## Problem statement
Take the entries below and print, exactly, the stretch from the line containing "2. Locate ![deepin-image-viewer](icon/viewer.svg)" through the line containing "### Open Image", both included.

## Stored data
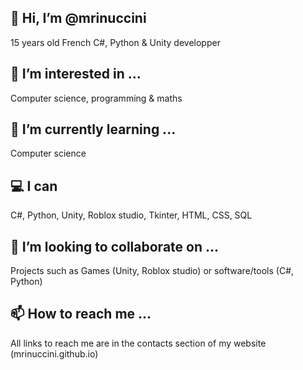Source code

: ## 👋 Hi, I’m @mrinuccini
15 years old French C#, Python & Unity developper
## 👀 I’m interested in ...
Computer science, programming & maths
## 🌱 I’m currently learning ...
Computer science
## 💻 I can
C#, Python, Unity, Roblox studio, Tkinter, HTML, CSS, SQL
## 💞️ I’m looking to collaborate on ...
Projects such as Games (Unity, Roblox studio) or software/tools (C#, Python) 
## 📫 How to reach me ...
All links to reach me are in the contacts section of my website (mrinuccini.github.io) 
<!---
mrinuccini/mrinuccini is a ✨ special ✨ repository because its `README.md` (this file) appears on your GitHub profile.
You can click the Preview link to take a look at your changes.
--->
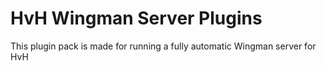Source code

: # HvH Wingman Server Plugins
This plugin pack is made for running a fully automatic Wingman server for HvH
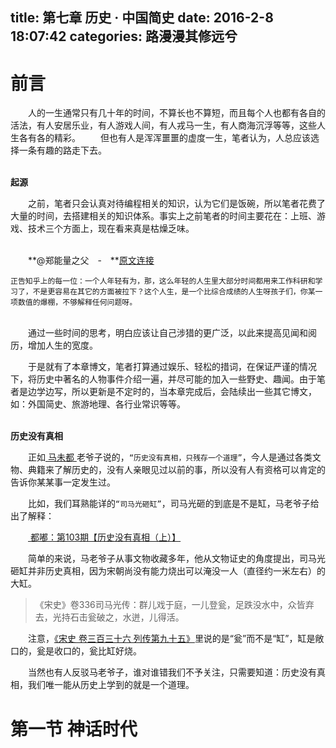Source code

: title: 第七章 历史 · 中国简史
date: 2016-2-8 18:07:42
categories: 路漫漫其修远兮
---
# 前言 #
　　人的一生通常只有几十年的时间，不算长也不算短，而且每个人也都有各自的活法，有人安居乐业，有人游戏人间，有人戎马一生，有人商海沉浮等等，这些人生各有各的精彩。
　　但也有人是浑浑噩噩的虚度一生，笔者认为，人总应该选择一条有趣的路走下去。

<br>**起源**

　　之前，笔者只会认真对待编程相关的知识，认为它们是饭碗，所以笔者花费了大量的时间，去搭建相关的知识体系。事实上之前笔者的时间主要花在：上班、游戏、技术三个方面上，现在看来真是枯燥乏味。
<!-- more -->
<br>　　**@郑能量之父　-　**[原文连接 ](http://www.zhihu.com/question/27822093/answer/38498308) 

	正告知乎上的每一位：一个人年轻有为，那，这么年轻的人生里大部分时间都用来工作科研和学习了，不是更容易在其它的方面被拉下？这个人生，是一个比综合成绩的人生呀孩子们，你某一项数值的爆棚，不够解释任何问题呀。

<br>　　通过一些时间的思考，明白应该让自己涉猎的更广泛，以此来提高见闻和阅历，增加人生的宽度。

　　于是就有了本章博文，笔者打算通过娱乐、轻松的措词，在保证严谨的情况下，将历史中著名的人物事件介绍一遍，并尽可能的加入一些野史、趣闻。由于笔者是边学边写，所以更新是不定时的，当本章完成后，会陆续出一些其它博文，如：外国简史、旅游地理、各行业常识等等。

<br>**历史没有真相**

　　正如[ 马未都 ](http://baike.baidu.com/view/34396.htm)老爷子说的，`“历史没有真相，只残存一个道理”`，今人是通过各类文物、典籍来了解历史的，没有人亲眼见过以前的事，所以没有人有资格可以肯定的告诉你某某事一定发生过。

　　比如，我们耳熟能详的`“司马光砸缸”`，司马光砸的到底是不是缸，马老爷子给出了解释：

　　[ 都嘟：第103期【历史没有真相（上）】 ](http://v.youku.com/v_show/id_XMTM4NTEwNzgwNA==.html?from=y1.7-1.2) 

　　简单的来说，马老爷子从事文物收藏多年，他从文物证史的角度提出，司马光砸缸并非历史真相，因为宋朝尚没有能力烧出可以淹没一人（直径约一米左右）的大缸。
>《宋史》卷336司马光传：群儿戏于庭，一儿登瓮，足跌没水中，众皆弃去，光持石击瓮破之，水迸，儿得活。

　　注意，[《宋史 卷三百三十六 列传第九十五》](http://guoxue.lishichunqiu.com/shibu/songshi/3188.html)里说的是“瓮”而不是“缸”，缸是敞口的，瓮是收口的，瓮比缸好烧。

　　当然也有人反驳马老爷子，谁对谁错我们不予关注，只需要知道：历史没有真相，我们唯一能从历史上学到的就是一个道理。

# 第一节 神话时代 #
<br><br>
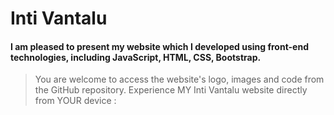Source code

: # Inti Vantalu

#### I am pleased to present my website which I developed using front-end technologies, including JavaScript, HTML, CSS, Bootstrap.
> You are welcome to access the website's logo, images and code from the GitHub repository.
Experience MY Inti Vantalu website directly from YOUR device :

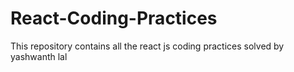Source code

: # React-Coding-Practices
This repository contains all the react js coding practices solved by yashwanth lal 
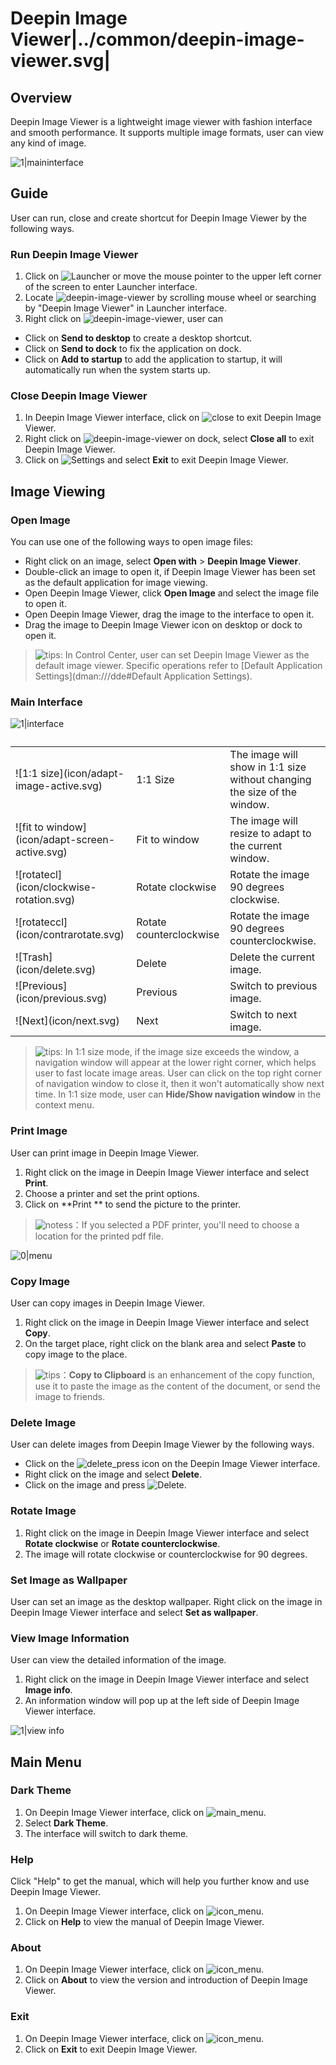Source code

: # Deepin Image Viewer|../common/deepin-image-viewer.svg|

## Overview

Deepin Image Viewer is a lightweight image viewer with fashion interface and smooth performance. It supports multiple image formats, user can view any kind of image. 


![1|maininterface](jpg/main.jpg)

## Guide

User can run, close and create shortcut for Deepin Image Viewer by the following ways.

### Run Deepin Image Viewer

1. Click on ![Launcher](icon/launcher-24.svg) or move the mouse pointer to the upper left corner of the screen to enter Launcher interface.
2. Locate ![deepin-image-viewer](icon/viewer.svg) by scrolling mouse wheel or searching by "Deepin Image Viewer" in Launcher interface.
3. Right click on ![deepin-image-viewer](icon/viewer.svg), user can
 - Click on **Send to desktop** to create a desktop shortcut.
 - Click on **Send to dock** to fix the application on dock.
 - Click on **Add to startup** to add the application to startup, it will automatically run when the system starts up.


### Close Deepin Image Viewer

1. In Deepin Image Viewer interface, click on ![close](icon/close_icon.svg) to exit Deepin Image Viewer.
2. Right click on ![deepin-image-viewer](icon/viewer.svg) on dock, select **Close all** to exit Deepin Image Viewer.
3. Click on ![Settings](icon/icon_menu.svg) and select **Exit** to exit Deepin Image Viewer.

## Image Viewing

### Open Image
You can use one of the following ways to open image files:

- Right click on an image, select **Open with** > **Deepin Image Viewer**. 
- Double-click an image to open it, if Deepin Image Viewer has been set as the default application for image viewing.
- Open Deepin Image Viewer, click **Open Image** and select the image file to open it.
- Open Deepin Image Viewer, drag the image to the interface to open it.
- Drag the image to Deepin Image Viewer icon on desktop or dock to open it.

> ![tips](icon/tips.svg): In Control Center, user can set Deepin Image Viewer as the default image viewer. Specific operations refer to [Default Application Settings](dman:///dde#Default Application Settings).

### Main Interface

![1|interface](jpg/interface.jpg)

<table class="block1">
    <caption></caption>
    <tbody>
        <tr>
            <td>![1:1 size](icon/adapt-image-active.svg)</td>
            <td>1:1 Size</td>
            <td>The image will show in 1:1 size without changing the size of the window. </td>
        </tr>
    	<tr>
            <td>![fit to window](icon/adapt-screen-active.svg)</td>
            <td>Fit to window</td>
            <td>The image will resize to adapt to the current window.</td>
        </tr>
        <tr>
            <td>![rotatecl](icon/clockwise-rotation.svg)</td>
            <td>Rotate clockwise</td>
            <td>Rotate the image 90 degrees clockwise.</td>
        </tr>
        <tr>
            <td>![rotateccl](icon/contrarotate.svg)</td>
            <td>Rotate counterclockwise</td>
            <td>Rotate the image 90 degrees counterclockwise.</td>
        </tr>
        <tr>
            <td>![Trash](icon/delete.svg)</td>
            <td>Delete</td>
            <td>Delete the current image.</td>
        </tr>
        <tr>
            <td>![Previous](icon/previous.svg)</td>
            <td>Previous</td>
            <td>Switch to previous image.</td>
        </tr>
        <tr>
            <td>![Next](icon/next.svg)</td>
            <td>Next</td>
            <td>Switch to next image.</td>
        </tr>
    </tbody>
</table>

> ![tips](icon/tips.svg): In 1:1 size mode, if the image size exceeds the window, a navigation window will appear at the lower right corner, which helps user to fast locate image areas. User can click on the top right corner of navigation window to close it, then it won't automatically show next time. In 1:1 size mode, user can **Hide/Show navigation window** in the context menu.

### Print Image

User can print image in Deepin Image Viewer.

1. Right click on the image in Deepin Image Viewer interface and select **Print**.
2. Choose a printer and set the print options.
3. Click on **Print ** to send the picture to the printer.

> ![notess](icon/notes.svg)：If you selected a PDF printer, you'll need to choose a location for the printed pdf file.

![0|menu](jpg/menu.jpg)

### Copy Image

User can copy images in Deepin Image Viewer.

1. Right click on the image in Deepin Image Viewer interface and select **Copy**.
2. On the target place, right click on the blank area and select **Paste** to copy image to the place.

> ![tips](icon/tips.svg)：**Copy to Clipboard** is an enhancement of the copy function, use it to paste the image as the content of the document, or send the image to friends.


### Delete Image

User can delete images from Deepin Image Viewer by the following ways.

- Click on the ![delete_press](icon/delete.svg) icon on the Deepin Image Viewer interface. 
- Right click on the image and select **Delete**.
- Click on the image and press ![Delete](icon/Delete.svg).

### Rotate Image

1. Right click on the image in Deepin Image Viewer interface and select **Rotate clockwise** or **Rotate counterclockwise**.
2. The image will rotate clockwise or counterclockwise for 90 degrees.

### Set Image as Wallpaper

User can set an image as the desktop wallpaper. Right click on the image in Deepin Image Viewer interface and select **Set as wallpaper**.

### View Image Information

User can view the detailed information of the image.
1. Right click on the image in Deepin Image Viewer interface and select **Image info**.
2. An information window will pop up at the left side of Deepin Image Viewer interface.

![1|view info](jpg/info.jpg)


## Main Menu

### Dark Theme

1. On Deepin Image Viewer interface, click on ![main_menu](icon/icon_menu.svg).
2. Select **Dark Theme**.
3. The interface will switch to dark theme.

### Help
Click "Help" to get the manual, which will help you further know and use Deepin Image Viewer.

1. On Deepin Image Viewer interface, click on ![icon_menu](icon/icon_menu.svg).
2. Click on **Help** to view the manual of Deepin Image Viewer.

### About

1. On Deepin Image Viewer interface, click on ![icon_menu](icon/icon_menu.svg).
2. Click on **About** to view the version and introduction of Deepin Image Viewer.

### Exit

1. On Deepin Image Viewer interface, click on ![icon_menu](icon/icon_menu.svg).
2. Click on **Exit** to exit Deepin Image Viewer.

## Result for this exercise
2. Locate ![deepin-image-viewer](icon/viewer.svg) by scrolling mouse wheel or searching by "Deepin Image Viewer" in Launcher interface.
3. Right click on ![deepin-image-viewer](icon/viewer.svg), user can
 - Click on **Send to desktop** to create a desktop shortcut.
 - Click on **Send to dock** to fix the application on dock.
 - Click on **Add to startup** to add the application to startup, it will automatically run when the system starts up.


### Close Deepin Image Viewer

1. In Deepin Image Viewer interface, click on ![close](icon/close_icon.svg) to exit Deepin Image Viewer.
2. Right click on ![deepin-image-viewer](icon/viewer.svg) on dock, select **Close all** to exit Deepin Image Viewer.
3. Click on ![Settings](icon/icon_menu.svg) and select **Exit** to exit Deepin Image Viewer.

## Image Viewing

### Open Image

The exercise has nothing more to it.